Charles Ellicott Commentary


Charles Ellicott Commentary
"So the shipmaster came to him, and said unto him, What meanest thou, O sleeper? arise, call upon thy God, if so be that God will think upon us, that we perish not." — Jonah 1:6 (ASV)
The shipmaster ...— Literally, the chief of those who work at the rope. Jewish nautical terms are infrequent and therefore obscure. The word mariners, in Jonah 1:5, correctly renders a term which seems, from its use in Ezekiel 27:8; Ezekiel 27:27; Ezekiel 27:29, as well as from its derivation (from salt; compare the term “old salts”), to denote seafaring men generally. “Those who work the ropes” may be either “steersmen” or “topmen” as contrasted with rowers.

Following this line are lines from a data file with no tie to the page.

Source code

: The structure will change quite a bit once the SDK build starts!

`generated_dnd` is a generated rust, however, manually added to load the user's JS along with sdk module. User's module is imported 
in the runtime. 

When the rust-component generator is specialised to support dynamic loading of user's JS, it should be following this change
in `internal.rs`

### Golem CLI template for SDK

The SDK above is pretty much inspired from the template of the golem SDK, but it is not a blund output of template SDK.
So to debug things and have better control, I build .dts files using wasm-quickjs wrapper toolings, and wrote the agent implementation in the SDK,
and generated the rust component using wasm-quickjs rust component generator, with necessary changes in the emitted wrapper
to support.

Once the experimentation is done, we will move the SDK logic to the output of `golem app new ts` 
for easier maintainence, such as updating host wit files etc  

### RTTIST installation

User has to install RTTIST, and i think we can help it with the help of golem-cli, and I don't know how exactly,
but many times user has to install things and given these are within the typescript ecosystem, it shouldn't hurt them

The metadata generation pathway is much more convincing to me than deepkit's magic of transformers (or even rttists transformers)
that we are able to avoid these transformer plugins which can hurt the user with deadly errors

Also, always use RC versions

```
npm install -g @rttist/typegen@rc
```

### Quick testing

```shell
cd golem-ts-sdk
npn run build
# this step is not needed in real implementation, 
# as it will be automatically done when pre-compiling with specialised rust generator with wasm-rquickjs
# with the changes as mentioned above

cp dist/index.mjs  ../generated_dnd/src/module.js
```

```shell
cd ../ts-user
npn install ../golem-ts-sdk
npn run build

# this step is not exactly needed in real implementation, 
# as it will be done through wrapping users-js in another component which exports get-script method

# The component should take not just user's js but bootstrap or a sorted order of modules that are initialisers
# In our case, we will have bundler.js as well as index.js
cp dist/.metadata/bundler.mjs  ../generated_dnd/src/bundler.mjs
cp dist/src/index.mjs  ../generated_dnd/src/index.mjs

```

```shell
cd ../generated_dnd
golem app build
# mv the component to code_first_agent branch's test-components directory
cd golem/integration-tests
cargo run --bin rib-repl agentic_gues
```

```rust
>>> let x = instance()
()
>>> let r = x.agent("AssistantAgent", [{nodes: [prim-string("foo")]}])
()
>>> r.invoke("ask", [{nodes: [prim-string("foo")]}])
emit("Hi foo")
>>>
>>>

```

What meanest ... — Literally, What to you sleeping? that is, How can you sleep so soundly? The motive of the question was no doubt partly the need of sympathy, as in the case of the disciples (Mark 4:38), partly a belief in the efficacy of the prophet’s prayer. This belief seems to have sprung not solely from superstitious fear for fear that any deity should be overlooked, but from a vague sense that the God of Israel was pre-eminently great and good. The term used is ha Elohîm, “the God.”